Supported formats | Example | Description |
---|---|---|
yyyyMMdd | 20131201.tsv |
The file contains data for one day. |
yyyyMMdd.HH | 20131201.01.tsv 20131201.02.tsv |
The file contains data for one hour of the day: 1-2 AM. The file contains data for one hour of the day: 2-3 AM. |
yyyyMMdd.HH-yyyyMMdd.HH | 20131201.00-20131201.03.tsv 20140901.00-20140903.00.tsv |
The file contains data for the first 3 hours of one day. The file contains data for two full days. |
Optional prefixes and suffixes in the filename must be strings
You can add a string prefix or suffix, or both, to your filename. The builder ignores prefixes and suffixes that are strings. For example, the builder correctly ignores QA_report
and _combined
in the QA_report_20141013_combined.tsv
filename.
Digits are not supported in a prefix or suffix. For example, the QA_report_20141013_parts1_2.tsv
filename is invalid because it includes digits in the suffix.
Field Headers
The first line of your file represents the header that defines fields in the resulting dataset
Use field names that contain uppercase A-Z
, lowercase a-z
, digits, or _
(underscore). A field name cannot start with a digit.
A document’s timestamp must be in the same range as the filename
If the field name is time
or unixtime
, the builder parses that field’s values as Unix timestamps and uses them as the document’s timestamps in the dataset. A timestamp can be in seconds or milliseconds since Unix epoch time (UTC). If you don’t include a time
or unixtime
field, the builder uses the start of the shard time range as the timestamp for all of the documents in the file.
NOTE: Do not use floating-point values in a time
or unixtime
field, because floating-point values are treated as strings. Read more.
Field names with the * suffix
Adding the *
suffix to the field name in the header also indexes a tokenized version of that field.
Field Name | Value | Indexed Values |
---|---|---|
query* | "project manager" | query:"project manager" querytok:"project" querytok:"manager" |
Field names with the ** suffix
Adding the **
suffix to the field name in the header also indexes bigrams from the field value.

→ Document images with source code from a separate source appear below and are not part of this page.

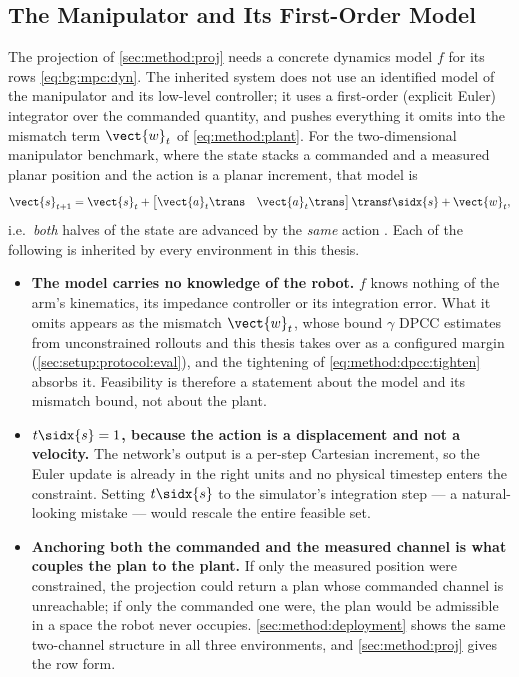 \subsection{The Manipulator and Its First-Order Model}\label{sec:method:manipulator}

The projection of \autoref{sec:method:proj} needs a concrete dynamics model $f$ for its rows
\eqref{eq:bg:mpc:dyn}. The inherited system does not use an identified
model of the manipulator and its low-level controller; it uses a first-order (explicit Euler)
integrator over the commanded quantity, and pushes everything it omits into the mismatch term
$\vect{w}_{t}$ of \eqref{eq:method:plant}. For the two-dimensional manipulator benchmark, where the
state stacks a commanded and a measured planar position and the action is a planar increment, that
model is
\begin{equation}\label{eq:method:dpcc:euler}
  \vect{s}_{t+1}
  = \vect{s}_{t} + \begin{bmatrix}\vect{a}_{t}\trans & \vect{a}_{t}\trans\end{bmatrix}\trans t\sidx{s}
    + \vect{w}_{t},
\end{equation}
i.e.\ \emph{both} halves of the state are advanced by the \emph{same} action
\parencite[Sec.~6.1]{romer2025diffusion}. Each of the following is inherited by every
environment in this thesis.

\begin{itemize}
  \item \textbf{The model carries no knowledge of the robot.} $f$ knows nothing of the arm's
    kinematics, its impedance controller or its integration error. What it omits appears as the
    mismatch $\vect{w}_{t}$, whose bound $\gamma$ \ac{DPCC} estimates from unconstrained rollouts and this
    thesis takes over as a configured margin (\autoref{sec:setup:protocol:eval}), and the
    tightening of \eqref{eq:method:dpcc:tighten} absorbs it. Feasibility is therefore a statement
    about the model and its mismatch bound, not about the plant.
  \item \textbf{$t\sidx{s} = 1$, because the action is a displacement and not a velocity.} The
    network's output is a per-step Cartesian increment, so the Euler update is already in the right
    units and no physical timestep enters the constraint. Setting $t\sidx{s}$ to the simulator's
    integration step --- a natural-looking mistake --- would rescale the entire feasible set.
  \item \textbf{Anchoring both the commanded and the measured channel is what couples the plan to
    the plant.} If only the measured position were constrained, the projection could return a plan
    whose commanded channel is unreachable; if only the commanded one were, the plan would be
    admissible in a space the robot never occupies. \autoref{sec:method:deployment} shows the same
    two-channel structure in all three environments, and \autoref{sec:method:proj} gives the row form.
\end{itemize}

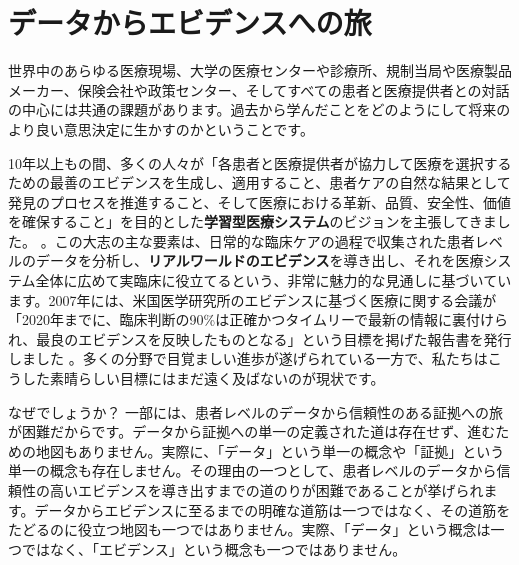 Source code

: \documentclass[
  11pt]{book}
\theoremstyle{definition}
\theoremstyle{definition}
\theoremstyle{definition}
\theoremstyle{definition}
\theoremstyle{remark}
\begin{document}
\section{データからエビデンスへの旅}\label{ux30c7ux30fcux30bfux304bux3089ux30a8ux30d3ux30c7ux30f3ux30b9ux3078ux306eux65c5}

世界中のあらゆる医療現場、大学の医療センターや診療所、規制当局や医療製品メーカー、保険会社や政策センター、そしてすべての患者と医療提供者との対話の中心には共通の課題があります。過去から学んだことをどのようにして将来のより良い意思決定に生かすのかということです。

10年以上もの間、多くの人々が「各患者と医療提供者が協力して医療を選択するための最善のエビデンスを生成し、適用すること、患者ケアの自然な結果として発見のプロセスを推進すること、そして医療における革新、品質、安全性、価値を確保すること」を目的とした\textbf{学習型医療システム}のビジョンを主張してきました。 \citep{olsen2007learning}。この大志の主な要素は、日常的な臨床ケアの過程で収集された患者レベルのデータを分析し、\textbf{リアルワールドのエビデンス}を導き出し、それを医療システム全体に広めて実臨床に役立てるという、非常に魅力的な見通しに基づいています。2007年には、米国医学研究所のエビデンスに基づく医療に関する会議が「2020年までに、臨床判断の90\%は正確かつタイムリーで最新の情報に裏付けられ、最良のエビデンスを反映したものとなる」という目標を掲げた報告書を発行しました \citep{olsen2007learning}。多くの分野で目覚ましい進歩が遂げられている一方で、私たちはこうした素晴らしい目標にはまだ遠く及ばないのが現状です。

なぜでしょうか？ 一部には、患者レベルのデータから信頼性のある証拠への旅が困難だからです。データから証拠への単一の定義された道は存在せず、進むための地図もありません。実際に、「データ」という単一の概念や「証拠」という単一の概念も存在しません。その理由の一つとして、患者レベルのデータから信頼性の高いエビデンスを導き出すまでの道のりが困難であることが挙げられます。データからエビデンスに至るまでの明確な道筋は一つではなく、その道筋をたどるのに役立つ地図も一つではありません。実際、「データ」という概念は一つではなく、「エビデンス」という概念も一つではありません。
\end{document}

Field Name | Value | Indexed Values |
---|---|---|
query** | "senior project manager" | query:"senior project manager" querytok:"senior" querytok:"project" querytok:"manager" querybigram:"senior project" querybigram:"project manager" |
Field names with the + suffix
Adding the +
suffix to the field name in the header indexes the tokens in the field instead of the entire field.
Field Name | Value | Indexed Values |
---|---|---|
query_words+ | "project manager" | query_words:"project" query_words:"manager" |
Field Values
Prepare the values in your data file
Ensure that you remove tabs and newlines from your values.
CSV Only: Do not use quotations around field values.
Imhotep has two data types: string and integer(long)
For Imhotep to treat a field’s value as an integer, at least 90% of the values must be integers or blanks, and at least 20% of the total values must be valid integers.
Once set, a field’s type must remain consistent. That is, once a field is indexed as an integer, the field must remain an integer. Likewise, if a field is indexed as a string, the field must remain a string. If a field’s type is not the same in every shard for that dataset, data for one or the other type will not be accessible through IQL.
Floating-point values become strings
Floating-point values like 1.0 or 1.5 are not supported as integers and are treated as strings. To use floating-point values as metrics, consider the following methods:
Method | Examples |
---|---|
Round the values. | 1.0 => 1 1.5 => 2 |
Multiply all values by a decimal constant. | 1.0 => 10 1.5 => 15 |
Empty values
An empty value for a string field is indexed as an empty string term and can be queried. For example, location:""
returns the queries with an empty value for the string field location
. For integer fields, all non-integer values including the empty value are not indexed and cannot be queried.